A Phase Ⅰa/Ⅰb, Open-Label, Dose Escalation and Dose Expansion Study to Evaluate the Safety, Tolerability, Pharmacokinetics (PK), and Preliminary Efficacy of BC2027 in Patients With Advanced Solid Malignancies
Overview
- Phase
- Phase 1
- Status
- Recruiting
- Enrollment
- 180
- Locations
- 1
- Primary Endpoint
- Incidence of dose limiting toxicities (DLTs)
Overview
Brief Summary
This is a phase Ia/Ib, open-label, dose escalation and dose expansion study designed to evaluate the safety, tolerability, PK, and preliminary anticancer activity of BC2027 in patients with advanced solid Malignanciesr
Detailed Description
This is a phase Ia/Ib, open-label, dose escalation and dose expansion study designed to evaluate the safety, tolerability, PK, and preliminary anticancer activity of BC2027 in patients with advanced solid Malignanciesr.

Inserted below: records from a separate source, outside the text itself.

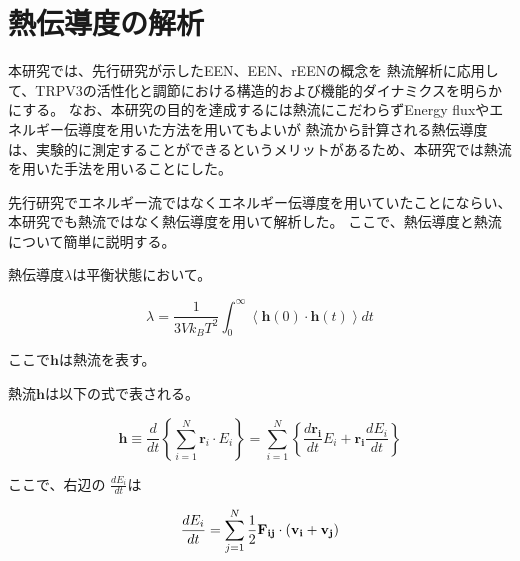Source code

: 

\section{熱伝導度の解析}
本研究では、先行研究が示したEEN、\Delta EEN、r\Delta EENの概念\autocite{ishikura2015,ota_energy_2019,poudel_energy_2022}を
熱流解析に応用して、TRPV3の活性化と調節における構造的および機能的ダイナミクスを明らかにする。
なお、本研究の目的を達成するには熱流にこだわらずEnergy fluxやエネルギー伝導度を用いた方法を用いてもよいが
熱流から計算される熱伝導度は、実験的に測定することができるというメリットがあるため、本研究では熱流を用いた手法を用いることにした。

先行研究でエネルギー流ではなくエネルギー伝導度を用いていたことにならい、本研究でも熱流ではなく熱伝導度を用いて解析した。
ここで、熱伝導度と熱流について簡単に説明する。

熱伝導度$\lambda$は平衡状態において。

\begin{equation}
  \label{eq:thermal_conductivity}
  \lambda = \frac{1}{3Vk_B T^2} \int_{0}^{\infty} \left\langle
    \bm{h}(0) \cdot \bm{h}(t)
  \right\rangle dt
\end{equation}

ここで$\mathbf{h}$は熱流を表す。\autocite{mcquarrie_statistical_2000}

熱流$\mathbf{h}$は以下の式で表される。

\begin{equation}
  \label{eq:heat_flow}
  \bm{h} \equiv \frac{d}{dt} \left\{
    \sum_{i=1}^{N} \bm{r}_i \cdot E_i
  \right\} = \sum_{i=1}^{N} \left\{
    \frac{d\bm{r_i}}{dt}E_i + \bm{r_i}\frac{dE_i}{dt}
  \right\}
\end{equation}

ここで、右辺の $\frac{dE_i}{dt}$は

\begin{equation}
  \label{time_derivative_of_energy}
  \frac{dE_i}{dt} = \sum_{j=1}^{N} \frac{1}{2} \bf{F}_{ij} \cdot (\bf{v}_i + \bf{v}_j)
\end{equation}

This study will consist of two parts: Part 1, a dose escalation part (Phase Ia) and Part 2, a dose expansion part (Phase Ib). Both parts will include a screening period (within 28 days prior to dosing), a treatment period (Q2W(28-day cycle), Q3W(21-day cycle)), a safety follow-up period (45 days (±5 days) after last dose), and a survival follow-up period (every 12 weeks until death)
Study Design
- Study Type
- Interventional
- Allocation
- Na
- Intervention Model
- Single Group
- Primary Purpose
- Treatment
- Masking
- None
Eligibility Criteria
- Ages
- 18 Years to — (Adult, Older Adult)
- Sex
- All
- Accepts Healthy Volunteers
- No
Inclusion Criteria
- •Provide written informed consent.
- •Be at least 18 years old.
- •Have an Eastern Cooperative Group (ECOG) performance status (PS) of 0 or
- •Have a life-expectancy of at least 3 months based on the Investigator's assessment.
- •Patients with advanced solid tumors confirmed by histology or cytology, who have failed standard therapy, have no available standard therapy, or are intolerant to standard therapy.

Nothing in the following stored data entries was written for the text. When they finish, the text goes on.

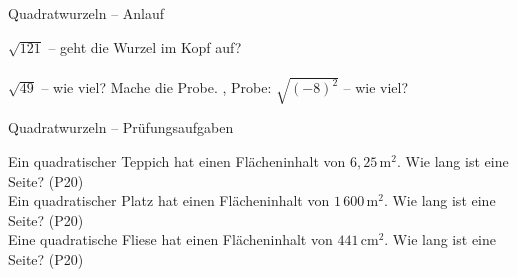 \setcounter{aufgabe}{0}

\begin{aufgabe}{Quadratwurzeln – Anlauf}
\begin{teile}
\teil $\sqrt{121}$ – geht die Wurzel im Kopf auf?\\  \\ 
\teil $\sqrt{49}$ – wie viel? Mache die Probe. \leerfeld , Probe: \leerfeld
\teil $\sqrt{(-8)^2}$ – wie viel? \leerfeld
\end{teile}
\end{aufgabe}

\begin{aufgabe}{Quadratwurzeln – Prüfungsaufgaben}
\begin{teile}
\teil Ein quadratischer Teppich hat einen Flächeninhalt von $6{,}25\,\text{m}^2$. Wie lang ist eine Seite? \hfill (P20) \\ \leerfeld[m]
\teil Ein quadratischer Platz hat einen Flächeninhalt von $1\,600\,\text{m}^2$. Wie lang ist eine Seite? \hfill (P20) \\ \leerfeld[m]
\teil Eine quadratische Fliese hat einen Flächeninhalt von $441\,\text{cm}^2$. Wie lang ist eine Seite? \hfill (P20) \\ \leerfeld[cm]
\end{teile}
\end{aufgabe}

- •Phase 1a (dose escalation, Part 1)
- •a. Have an advanced solid malignancy confirmed by histologic or cytologic examination that is known to express GPC3 including, but not limited to, HCC, NSCLC (particularly squamous cell NSCLC), sarcoma (undifferentiated), ovarian clear cell adenocarcinoma (OCCC), esophageal squamous cell carcinoma (ESCC).
- •Must provide either a previously archived tumor tissue sample or a fresh core or excisional biopsy from a site that was not irradiated. There must be at least 3-5 unstained sections. A formalin-fixed, paraffin-embedded (FFPE) tissue block is preferred to slides, and fresh biopsies are preferred over archival tissue. If archival tissue cannot be provided and a fresh biopsy cannot be obtained in Part 1, an exemption may be provided by the Sponsor.
- •Must have adequate organ function within 7 days prior to the start of study treatment as defined below:
- •Hematological\* ANC ≥1,500/μL or ≥1.5×109/L Platelets ≥100,000/μL or ≥100×109/L (For HCC patients, PLTs ≥75×109/L) Hemoglobin ≥9.0 g/dL Kidney Function Creatinine clearance (CrCl)\*\* ≥50 mL/min Liver Function Total Bilirubin (TBIL) ≤1.5×ULN, or direct bilirubin ≤ULN (patients with total bilirubin level \>1.5×ULN).
Exclusion Criteria
- •Patients who meet any of the exclusion criteria must not be enrolled in the study.
- •Prior treatment with GPC3-targeted ADC.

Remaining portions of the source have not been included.